Architekt Donath rekonstruierte auch die Fenster anhand von alten Schwarz-Weiß-Fotos. Bei der Fassade entschloss man sich für Altrosa. "Da haben wir uns einen gestalterischen Spielraum eingeräumt", sagt Donath. Alle Verzierungen, Erker und Giebel wurden fachgerecht erhalten. Christa Kranz-Hau war bei der farblichen Gestaltung auch zunächst skeptisch, aber beim zweiten Hinsehen habe es ihr auch sehr gut gefallen. Auch die Resonanz von Passanten und Kunden der Kanzlei sei gut. Das Haus animiere viele Menschen, Geschichten von früher, noch zu Zeiten des Arztes Überholz, zu erzählen. Weitestgehend versteckt eingebaut wurden eine moderne Lüftungsanlage und alle notwendigen Kabel für eine moderne Bürokommunikation.

Investition: eine Million Euro
Vielleicht nimmt die Kanzlei mit der sanierten Villa auch am Tag des offenen Denkmals im September teil. "Wir müssen mal sehen, wie sich das mit dem Steuergeheimnis vereinbaren lässt", meint Kranz-Hau.

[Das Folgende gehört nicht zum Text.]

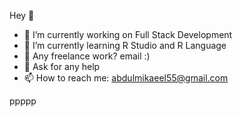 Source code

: Hey 👋

- 🔭 I’m currently working on Full Stack Development
- 👯 I’m currently learning R Studio and R Language
- 💼 Any freelance work? email :)
- 💬 Ask for any help
- 📫 How to reach me: abdulmikaeel55@gmail.com


















ppppp


<html>
	<head>
		<title>Social Media Icon Example</title>
		<!-- Adding font awesome icon library -->
		<link rel="stylesheet" href="https://cdnjs.cloudflare.com/ajax/libs/font-awesome/4.7.0/css/font-awesome.min.css">
		<style>
			.fa {  
			  width: 25px;
			  padding: 20px;
			  font-size: 25px;
			  text-align: center;
			  text-decoration: none;
			  margin: 5px 2px;
			  color: white;
			  border-radius: 50%; 
			}

			.fa:hover {
				opacity: 0.7;
			}


			.fa-twitter {
			  background: #55ACEE;
			}

			.fa-google {
			  background: #dd4b39;
			}

			.fa-linkedin {
			  background: #007bb5;
			}

			.fa-whatsapp {
			  background: #4FCE5D;
			}


			.fa-github {
			  background: #000000;
			}

			</style>
	</head>
	<body>
		<!-- Using font awesome icons -->
		<a href="https://www.linkedin.com/in/abdul-sahib-05159521b/" class="fa fa-twitter"></a>
		<a href="#" class="fa fa-google"></a>
		<a href="#" class="fa fa-linkedin"></a>
		<a href="#" class="fa fa-whatsapp"></a>
		<a href="#" class="fa fa-github"></a>

	</body>
</html>



 .fa {
  padding: 20px;
  
  font-size: 30px;
  width: 30px;
  
  text-align: center;
  text-decoration: none;
 
  border-radius: 50%;
} 


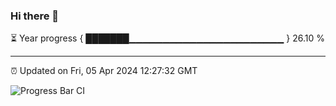 ### Hi there 👋

⏳ Year progress { ███████▁▁▁▁▁▁▁▁▁▁▁▁▁▁▁▁▁▁▁▁▁▁▁ } 26.10 %

---

⏰ Updated on Fri, 05 Apr 2024 12:27:32 GMT

![Progress Bar CI](https://github.com/liununu/liununu/workflows/Progress%20Bar%20CI/badge.svg)
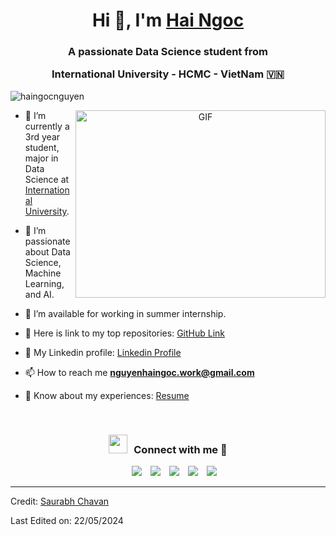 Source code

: <h1 align="center">Hi 👋, I'm <a href="https://github.com/haingocnguyen" target="blank">
Hai Ngoc</a></h1>
<h3 align="center">A passionate Data Science student from 

International University - HCMC - VietNam &#127483;&#127475;</h3>

<p align="left"> <img src="https://komarev.com/ghpvc/?username=haingocnguyen&label=Profile%20views&color=0e75b6&style=flat" alt="haingocnguyen" /> </p>


<a target="_blank" align="center">
  <img align="right" top="500" height="300" width="400" alt="GIF" src="https://media.giphy.com/media/SWoSkN6DxTszqIKEqv/giphy.gif">
</a>

- 🔭 I’m currently a 3rd year student, major in Data Science at <a href="https://hcmiu.edu.vn/en/" target="blank">International University</a>.

- 🌱 I’m passionate about Data Science, Machine Learning, and AI. 

- 🤝 I’m available for working in summer internship.

- 🌱 Here is link to my top repositories: <a href="https://github.com/haingocnguyen" target="blank">GitHub Link</a>

- 💬 My Linkedin profile: <a href="https://www.linkedin.com/in/haingocng/" target="blank">Linkedin Profile</a>

- 📫 How to reach me **nguyenhaingoc.work@gmail.com**

- 📄 Know about my experiences: <a href="[https://drive.google.com/file/d/1afmbqEvNf0h9nQdkfxUjZVxzhDzlC9Aq/view?usp=sharing](https://drive.google.com/file/d/1Lg5erFrkZi0l5zlpRgcf5qOlXwZSqvSN/view?usp=sharing)" target="blank">Resume</a>
<br/>
<h3 align="center" > <img src="https://media.giphy.com/media/iY8CRBdQXODJSCERIr/giphy.gif" width="30" height="30" style="margin-right: 10px;">Connect with me 🤝 </h3>

<p align="center">

 <div align="center"  class="icons-social" style="margin-left: 10px;">
        <a style="margin-left: 10px;"  target="_blank" href="https://www.linkedin.com/in/haingocng/">
			<img src="https://img.icons8.com/doodle/40/000000/linkedin--v2.png"></a>
        <a style="margin-left: 10px;" target="_blank" href="https://github.com/haingocnguyen">
		<img src="https://img.icons8.com/doodle/40/000000/github--v1.png"></a>
		<a</a>
	   <a>
        <a style="margin-left: 10px;" target="_blank" href="https://www.instagram.com/_nghngc_/">
			<img src="https://img.icons8.com/doodle/40/000000/instagram-new--v2.png"></a>
		<a style="margin-left: 10px;" target="_blank" href="https://twitter.com/100rabhcsmc">
			<img src="https://img.icons8.com/doodle/1x/twitter-squared--v2.png" ></a>
		<a style="margin-left: 10px;" target="_blank" href="https://www.youtube.com/channel/UC0u9T7IwQTjWjydqQYKgEqA">
				<img src="https://img.icons8.com/doodle/1x/youtube--v2.png" ></a>
		<a</a>
      </div>

</p>

---

Credit: [Saurabh Chavan](https://github.com/100rabhcsmc)

Last Edited on: 22/05/2024
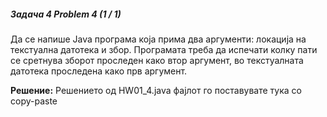 ##### Задача 4 Problem 4 (1 / 1)
Да се напише Java програма која прима два аргументи: локација на текстуална датотека и збор. Програмата треба да испечати колку пати се сретнува зборот проследен како втор аргумент, во текстуалната датотека проследена како прв аргумент.

**Решение:** Решението од HW01_4.java фајлот го поставувате тука со copy-paste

Nach mehr als einem Jahr Bauzeit konnte die Kanzlei Kranz-Hau, Vellen und Dohm einziehen, der seit vergangenem Sommer auch Jan Dohm als Gesellschafter angehört. Mit 400 Quadratmetern Bürofläche und über 100 Quadratmetern Keller, die vor allem als Archiv genutzt werden, konnten alle 20 Mitarbeiter Platz finden. "So eine große Fläche finden Sie sonst nicht in Wittlich", freut sich Vellen.

Rund eine Million Euro hat er zusammen mit Wolfgang Hau investiert. Zuschüsse habe es nicht gegeben. Das Förderprogramm Aktive Stadtzentren reiche nicht bis in die Friedrichstraße.
Wie viel Charme das Gebäude hat, zeigt sich an der Fassade zur Straße hin. Dort ist ein kleines Fenster, das direkten Blick zur Hofzufahrt hat: "Das ist unsere Überwachungsanlage", grinst Vellen. Schon früher habe es so etwas gegeben.